- Data supplied
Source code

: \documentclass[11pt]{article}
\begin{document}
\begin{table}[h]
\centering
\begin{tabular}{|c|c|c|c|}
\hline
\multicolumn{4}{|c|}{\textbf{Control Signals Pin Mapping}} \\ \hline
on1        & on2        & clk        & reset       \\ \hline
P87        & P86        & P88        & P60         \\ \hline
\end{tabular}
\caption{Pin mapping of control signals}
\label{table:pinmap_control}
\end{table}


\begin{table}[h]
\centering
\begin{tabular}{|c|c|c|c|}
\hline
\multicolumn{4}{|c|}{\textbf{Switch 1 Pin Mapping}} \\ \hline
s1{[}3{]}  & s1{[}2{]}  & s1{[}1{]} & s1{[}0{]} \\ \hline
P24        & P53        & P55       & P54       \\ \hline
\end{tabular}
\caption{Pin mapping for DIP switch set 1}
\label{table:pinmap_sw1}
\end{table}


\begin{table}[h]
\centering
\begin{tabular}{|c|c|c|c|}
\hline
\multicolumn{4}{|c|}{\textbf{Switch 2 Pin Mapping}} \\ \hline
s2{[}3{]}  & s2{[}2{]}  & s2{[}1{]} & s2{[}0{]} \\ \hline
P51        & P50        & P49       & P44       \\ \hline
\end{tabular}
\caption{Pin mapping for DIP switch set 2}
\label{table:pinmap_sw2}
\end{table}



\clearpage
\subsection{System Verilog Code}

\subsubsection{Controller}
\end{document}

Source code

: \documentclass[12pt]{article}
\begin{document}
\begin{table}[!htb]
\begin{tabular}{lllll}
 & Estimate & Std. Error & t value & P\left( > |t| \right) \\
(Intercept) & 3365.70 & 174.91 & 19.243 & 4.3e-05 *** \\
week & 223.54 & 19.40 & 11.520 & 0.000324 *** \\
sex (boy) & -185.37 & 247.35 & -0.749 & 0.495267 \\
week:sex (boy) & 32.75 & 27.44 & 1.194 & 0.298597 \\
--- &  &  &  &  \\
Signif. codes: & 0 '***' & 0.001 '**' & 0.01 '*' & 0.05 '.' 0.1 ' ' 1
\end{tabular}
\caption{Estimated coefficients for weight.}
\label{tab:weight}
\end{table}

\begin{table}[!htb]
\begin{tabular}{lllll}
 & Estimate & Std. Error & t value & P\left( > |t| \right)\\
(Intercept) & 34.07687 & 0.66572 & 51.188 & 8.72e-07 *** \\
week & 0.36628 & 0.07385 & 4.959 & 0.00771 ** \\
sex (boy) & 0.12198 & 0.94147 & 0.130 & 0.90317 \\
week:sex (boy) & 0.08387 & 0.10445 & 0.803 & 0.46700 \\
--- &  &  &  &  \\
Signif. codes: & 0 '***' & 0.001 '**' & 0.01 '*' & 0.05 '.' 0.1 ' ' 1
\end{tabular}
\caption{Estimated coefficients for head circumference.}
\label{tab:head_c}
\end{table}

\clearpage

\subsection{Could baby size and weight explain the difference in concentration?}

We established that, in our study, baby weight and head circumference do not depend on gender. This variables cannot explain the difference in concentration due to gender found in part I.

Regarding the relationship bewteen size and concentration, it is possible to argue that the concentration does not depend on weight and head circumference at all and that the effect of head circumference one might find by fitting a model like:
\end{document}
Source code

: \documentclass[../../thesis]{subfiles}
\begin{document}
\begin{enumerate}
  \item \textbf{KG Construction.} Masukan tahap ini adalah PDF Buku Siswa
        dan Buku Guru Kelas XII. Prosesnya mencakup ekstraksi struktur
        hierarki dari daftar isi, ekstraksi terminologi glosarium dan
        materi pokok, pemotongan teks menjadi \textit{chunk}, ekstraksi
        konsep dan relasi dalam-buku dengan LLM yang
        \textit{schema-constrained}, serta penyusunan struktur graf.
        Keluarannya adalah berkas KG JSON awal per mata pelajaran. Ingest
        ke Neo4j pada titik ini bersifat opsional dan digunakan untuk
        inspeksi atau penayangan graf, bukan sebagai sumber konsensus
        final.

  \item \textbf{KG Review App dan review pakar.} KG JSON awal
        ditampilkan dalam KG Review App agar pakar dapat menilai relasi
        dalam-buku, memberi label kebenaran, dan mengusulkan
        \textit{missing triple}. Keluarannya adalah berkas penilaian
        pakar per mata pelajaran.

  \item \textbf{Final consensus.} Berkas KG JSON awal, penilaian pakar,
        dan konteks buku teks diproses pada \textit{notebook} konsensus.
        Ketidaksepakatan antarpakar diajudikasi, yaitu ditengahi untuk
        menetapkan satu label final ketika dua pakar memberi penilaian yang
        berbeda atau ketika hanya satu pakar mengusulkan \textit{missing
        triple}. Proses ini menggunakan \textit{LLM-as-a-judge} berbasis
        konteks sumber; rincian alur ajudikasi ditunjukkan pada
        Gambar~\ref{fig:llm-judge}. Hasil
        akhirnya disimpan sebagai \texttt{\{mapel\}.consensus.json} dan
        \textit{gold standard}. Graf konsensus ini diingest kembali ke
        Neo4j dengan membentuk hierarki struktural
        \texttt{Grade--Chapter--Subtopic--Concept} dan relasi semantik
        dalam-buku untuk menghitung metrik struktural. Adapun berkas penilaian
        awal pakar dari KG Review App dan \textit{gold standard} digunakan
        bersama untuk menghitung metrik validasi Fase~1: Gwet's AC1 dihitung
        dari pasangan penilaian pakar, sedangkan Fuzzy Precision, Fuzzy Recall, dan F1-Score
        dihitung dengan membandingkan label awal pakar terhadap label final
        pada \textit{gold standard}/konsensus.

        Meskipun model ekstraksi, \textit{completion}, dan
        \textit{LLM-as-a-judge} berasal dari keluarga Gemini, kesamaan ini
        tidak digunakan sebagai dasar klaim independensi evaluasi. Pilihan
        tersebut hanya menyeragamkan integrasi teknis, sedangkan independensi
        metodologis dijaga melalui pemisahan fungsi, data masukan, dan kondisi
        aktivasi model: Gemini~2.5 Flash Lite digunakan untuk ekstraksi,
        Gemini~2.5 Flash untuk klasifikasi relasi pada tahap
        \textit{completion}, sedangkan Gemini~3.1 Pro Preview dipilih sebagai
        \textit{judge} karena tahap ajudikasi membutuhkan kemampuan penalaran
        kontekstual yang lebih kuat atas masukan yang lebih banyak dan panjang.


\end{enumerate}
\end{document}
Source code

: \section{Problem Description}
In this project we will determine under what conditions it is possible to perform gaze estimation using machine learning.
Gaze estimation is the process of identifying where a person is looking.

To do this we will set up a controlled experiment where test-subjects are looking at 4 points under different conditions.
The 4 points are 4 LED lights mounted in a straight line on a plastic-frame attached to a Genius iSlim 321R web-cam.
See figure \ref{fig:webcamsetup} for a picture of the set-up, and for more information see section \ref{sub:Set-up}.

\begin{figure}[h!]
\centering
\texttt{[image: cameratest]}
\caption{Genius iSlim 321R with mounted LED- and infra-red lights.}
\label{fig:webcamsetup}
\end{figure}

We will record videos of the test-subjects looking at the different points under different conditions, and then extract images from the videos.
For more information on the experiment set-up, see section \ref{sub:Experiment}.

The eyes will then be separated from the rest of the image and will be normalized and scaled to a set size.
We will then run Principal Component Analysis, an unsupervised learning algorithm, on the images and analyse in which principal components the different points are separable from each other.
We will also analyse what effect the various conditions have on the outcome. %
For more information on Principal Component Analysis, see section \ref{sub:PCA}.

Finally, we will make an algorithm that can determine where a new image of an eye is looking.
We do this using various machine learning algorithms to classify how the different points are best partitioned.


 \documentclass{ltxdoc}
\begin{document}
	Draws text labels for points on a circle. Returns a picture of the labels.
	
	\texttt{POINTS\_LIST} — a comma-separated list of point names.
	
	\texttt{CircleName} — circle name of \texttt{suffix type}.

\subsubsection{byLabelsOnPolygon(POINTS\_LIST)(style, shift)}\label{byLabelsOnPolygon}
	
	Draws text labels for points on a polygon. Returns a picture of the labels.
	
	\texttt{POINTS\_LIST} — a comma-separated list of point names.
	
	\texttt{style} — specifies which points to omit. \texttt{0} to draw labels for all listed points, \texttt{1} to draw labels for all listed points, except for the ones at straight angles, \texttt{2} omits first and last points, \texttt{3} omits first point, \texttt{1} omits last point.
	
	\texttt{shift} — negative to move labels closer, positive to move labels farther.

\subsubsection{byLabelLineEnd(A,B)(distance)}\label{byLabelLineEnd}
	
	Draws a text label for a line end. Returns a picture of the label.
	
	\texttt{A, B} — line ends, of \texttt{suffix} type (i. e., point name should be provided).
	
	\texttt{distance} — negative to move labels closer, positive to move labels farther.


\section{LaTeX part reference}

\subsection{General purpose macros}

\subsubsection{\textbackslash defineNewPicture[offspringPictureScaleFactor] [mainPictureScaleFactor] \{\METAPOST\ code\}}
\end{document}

- Directions
In the listing above, find the line containing "(Intercept) & 3365.70" and the line containing "week:sex (boy) & 0.08387", then retype both and every line between them exactly, with nothing else.

- Exercise output
(Intercept) & 3365.70 & 174.91 & 19.243 & 4.3e-05 *** \\
week & 223.54 & 19.40 & 11.520 & 0.000324 *** \\
sex (boy) & -185.37 & 247.35 & -0.749 & 0.495267 \\
week:sex (boy) & 32.75 & 27.44 & 1.194 & 0.298597 \\
--- &  &  &  &  \\
Signif. codes: & 0 '***' & 0.001 '**' & 0.01 '*' & 0.05 '.' 0.1 ' ' 1
\end{tabular}
\caption{Estimated coefficients for weight.}
\label{tab:weight}
\end{table}

\begin{table}[!htb]
\begin{tabular}{lllll}
 & Estimate & Std. Error & t value & P\left( > |t| \right)\\
(Intercept) & 34.07687 & 0.66572 & 51.188 & 8.72e-07 *** \\
week & 0.36628 & 0.07385 & 4.959 & 0.00771 ** \\
sex (boy) & 0.12198 & 0.94147 & 0.130 & 0.90317 \\
week:sex (boy) & 0.08387 & 0.10445 & 0.803 & 0.46700 \\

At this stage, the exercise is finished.